Lori's debut "Bite Me: Or the Obvious Title for a Novel About a Vampire and a Werewolf" releases tomorrow and she was kind enough to drop by the blog to tell us a bit about her writing process and inspiration! 

How it All Began

The quintessential author question, yes?  “How did you become an author?”

My answer: I didn’t ‘become’ an author.  I kinda always was one.

To backtrack: A favorite family (otherwise read as “embarrassing”) story is how I’d line up my stuffed animals in my crib and babble at them for a good hour before demanding my parents release me from my baby cage.  The popular opinion is that I was telling them stories. 

Fast forward a few years to when my absolute favorite book in the world was Peter and Wendy.  There wasn’t a doubt in my mind that one night, Peter Pan and Tinkerbell were going to fly through my window and whisk me off to adventure in Neverland.  I’d stay awake for hours, again more telling stories to my stuffed animals and, this time, certain that Peter was listening just outside my window.  And if I could just manage to find the perfect story, then he’d reward me with a healthy dose of faith, trust, and pixie dust.

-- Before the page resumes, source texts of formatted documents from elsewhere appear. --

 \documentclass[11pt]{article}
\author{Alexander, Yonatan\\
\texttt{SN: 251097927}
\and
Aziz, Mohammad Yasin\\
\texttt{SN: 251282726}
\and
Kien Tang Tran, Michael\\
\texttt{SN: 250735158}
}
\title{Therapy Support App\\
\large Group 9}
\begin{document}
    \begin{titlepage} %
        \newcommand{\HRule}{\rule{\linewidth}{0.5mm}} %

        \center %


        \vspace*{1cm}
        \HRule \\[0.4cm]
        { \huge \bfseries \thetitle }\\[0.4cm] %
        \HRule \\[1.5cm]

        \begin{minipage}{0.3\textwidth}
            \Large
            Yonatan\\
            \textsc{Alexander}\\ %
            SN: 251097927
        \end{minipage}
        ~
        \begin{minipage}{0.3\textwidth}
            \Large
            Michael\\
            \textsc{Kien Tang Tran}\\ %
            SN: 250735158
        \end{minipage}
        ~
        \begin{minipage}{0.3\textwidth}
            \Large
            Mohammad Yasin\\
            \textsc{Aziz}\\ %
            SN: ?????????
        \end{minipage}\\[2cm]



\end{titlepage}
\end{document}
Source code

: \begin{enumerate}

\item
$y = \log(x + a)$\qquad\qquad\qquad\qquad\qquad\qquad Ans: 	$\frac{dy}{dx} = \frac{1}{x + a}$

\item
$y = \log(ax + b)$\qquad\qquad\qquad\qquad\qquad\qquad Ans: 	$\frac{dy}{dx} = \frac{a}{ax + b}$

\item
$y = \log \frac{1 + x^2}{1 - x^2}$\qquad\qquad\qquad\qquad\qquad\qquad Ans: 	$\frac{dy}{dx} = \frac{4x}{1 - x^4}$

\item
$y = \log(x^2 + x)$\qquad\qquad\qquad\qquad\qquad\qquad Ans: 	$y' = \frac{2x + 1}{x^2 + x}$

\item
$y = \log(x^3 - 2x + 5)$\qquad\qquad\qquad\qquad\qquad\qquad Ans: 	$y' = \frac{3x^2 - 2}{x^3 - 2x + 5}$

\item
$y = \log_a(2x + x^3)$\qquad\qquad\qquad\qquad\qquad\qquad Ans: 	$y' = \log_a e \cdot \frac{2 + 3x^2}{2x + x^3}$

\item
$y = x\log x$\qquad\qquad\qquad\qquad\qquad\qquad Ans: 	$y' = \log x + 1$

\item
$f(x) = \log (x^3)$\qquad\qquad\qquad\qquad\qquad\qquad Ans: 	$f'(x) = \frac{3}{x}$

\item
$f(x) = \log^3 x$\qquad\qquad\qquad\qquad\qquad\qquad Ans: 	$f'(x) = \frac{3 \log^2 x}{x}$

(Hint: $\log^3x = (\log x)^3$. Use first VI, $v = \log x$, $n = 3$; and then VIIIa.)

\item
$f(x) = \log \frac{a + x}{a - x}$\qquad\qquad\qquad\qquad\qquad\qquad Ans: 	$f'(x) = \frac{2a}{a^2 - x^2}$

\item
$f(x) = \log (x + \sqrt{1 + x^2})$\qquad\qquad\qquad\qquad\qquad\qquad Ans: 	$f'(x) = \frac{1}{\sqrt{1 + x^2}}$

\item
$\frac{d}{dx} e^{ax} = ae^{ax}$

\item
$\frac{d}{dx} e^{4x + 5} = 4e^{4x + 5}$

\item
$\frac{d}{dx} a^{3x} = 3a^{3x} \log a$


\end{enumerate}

Sadly, it hasn’t happened yet.  I still remain optimistic it will one day.  That, or I’ll finally get my Hogwarts letter.

So, basically, I’ve always been telling stories.  My first short story was scribbled in an old notebook of my mother’s and was about a girl coping with her twin’s death.  (Yup, I liked my body counts, even back then.)  My first publication was in my elementary school paper with a freeform poem I’d written during English class.  The writing/comprehension part of the SATs was a breeze for me (and thank goodness for that, to help offset my atrocious math scores).  And I don’t think it surprised anyone when I picked English-Creative Writing as my major in college.

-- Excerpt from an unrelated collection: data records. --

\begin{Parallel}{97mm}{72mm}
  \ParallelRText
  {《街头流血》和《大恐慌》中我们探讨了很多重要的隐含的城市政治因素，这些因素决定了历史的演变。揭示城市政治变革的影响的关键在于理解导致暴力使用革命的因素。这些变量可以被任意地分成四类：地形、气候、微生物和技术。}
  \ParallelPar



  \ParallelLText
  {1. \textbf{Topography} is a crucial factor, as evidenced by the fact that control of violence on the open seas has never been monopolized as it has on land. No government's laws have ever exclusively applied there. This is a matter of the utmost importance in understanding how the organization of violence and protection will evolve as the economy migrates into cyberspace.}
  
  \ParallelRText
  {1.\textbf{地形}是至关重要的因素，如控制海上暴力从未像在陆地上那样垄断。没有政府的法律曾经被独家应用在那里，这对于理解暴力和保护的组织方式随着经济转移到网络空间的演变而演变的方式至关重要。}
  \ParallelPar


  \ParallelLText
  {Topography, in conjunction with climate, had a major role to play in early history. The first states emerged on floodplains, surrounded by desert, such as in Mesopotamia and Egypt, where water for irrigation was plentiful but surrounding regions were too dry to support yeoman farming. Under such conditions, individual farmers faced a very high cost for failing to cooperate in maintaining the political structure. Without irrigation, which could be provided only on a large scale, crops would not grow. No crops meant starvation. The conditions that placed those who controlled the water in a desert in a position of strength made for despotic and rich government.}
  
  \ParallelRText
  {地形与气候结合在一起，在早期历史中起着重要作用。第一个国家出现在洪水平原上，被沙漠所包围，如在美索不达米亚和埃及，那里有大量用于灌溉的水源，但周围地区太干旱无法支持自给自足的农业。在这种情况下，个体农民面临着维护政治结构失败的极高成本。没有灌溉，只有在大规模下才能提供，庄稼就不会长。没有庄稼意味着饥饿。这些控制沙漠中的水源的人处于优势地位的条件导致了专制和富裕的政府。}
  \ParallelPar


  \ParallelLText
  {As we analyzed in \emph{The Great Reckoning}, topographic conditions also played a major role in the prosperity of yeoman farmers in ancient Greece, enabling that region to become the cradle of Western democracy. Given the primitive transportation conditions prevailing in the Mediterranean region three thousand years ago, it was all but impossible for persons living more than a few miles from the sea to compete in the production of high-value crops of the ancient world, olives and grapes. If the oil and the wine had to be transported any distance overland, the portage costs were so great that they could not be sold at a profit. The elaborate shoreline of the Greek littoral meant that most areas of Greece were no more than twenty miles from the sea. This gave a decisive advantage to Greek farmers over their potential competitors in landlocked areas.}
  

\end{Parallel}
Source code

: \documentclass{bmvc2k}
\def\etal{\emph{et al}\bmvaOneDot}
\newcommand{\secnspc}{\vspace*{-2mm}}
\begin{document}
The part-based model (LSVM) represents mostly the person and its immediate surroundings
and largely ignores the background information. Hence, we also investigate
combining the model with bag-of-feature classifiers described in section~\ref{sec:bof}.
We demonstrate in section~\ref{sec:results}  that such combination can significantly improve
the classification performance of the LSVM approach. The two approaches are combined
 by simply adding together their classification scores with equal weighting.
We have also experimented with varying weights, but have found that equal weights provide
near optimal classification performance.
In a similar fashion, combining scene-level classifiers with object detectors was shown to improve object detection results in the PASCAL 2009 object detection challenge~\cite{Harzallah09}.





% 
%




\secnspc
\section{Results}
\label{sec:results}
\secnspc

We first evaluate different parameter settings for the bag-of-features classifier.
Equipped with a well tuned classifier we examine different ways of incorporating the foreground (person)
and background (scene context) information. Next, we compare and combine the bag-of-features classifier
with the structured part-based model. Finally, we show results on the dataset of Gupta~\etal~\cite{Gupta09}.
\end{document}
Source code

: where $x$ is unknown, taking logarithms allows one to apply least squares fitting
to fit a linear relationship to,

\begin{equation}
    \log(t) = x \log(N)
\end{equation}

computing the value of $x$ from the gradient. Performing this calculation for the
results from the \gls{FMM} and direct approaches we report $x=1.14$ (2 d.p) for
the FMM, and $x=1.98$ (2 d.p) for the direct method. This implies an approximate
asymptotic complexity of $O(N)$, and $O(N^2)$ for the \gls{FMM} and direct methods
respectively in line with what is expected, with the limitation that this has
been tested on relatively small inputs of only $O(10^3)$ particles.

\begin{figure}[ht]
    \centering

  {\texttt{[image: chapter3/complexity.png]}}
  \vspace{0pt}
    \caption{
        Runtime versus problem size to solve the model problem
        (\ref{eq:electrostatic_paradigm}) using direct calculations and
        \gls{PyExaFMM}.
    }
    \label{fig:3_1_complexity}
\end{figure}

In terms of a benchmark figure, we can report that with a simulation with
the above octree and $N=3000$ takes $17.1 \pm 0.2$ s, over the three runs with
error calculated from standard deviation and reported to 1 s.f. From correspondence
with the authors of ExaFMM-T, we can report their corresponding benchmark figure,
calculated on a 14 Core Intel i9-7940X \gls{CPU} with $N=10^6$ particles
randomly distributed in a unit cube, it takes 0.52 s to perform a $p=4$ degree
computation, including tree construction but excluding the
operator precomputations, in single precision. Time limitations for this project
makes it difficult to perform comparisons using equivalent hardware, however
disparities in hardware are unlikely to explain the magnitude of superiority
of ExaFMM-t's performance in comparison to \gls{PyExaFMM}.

Though, I will say I only managed to begin the transition from writer to author after college when I joined my first writers group and discovered that everything I learned in the classroom for the last four years meant bupkis in real life.  College didn’t prepare me for the realities of editing an entire novel, or how to write a query letter and synopsis (which took me longer to get right than writing the entire first draft), or what the bitter sting of rejection felt like.  And this is where the transition began.  Rejection sucks.  So can editing when you get stuck.  But if you really want it, you’ll put the work in.  This is where it becomes less about telling a story, and more about telling that story in the best way you possibly can.

From Goodreads: "This summer at Hedgehill University: take one totally screwed werewolf, a vegetarian vampire, and the psycho who wants to kill them both.

Surfer-boy werewolf Talbot Osbourne is under pressure to get a summer job, find an apartment, and make up for the classes he failed last semester. The fur will fly when Talbot is forced to partner with Julian St. George on a class assignment. Unfortunately, the vegetarian vampire brings more than just a set of fangs to the table when a stalker takes special interest in the unlikely duo.

Time is running out for the ParaNorms of New York as they’re picked off, one by one. Talbot and Julian will have to work together catch the ‘Slayer’ before the psycho finds them. If they don’t kill each other first, that is.

Throw in a shapeshifter with ferret envy, a wizard who makes people’s clothes disappear, and an apartment with cannibalistic furniture and zombie squirrels, and these boys are in for the summer of their lives. Or deaths."
 
Author Lori T. Strongin has been lucky enough to study under many wonderful writing mentors and is passionate about giving some of that knowledge back to other writers. 

A writer of high fantasy, urban fantasy, sci-fi, horror, romance, and commercial fiction, Lori is knowledgeable about the ins and outs of publishing industry and has helped many writers on their paths to publication. 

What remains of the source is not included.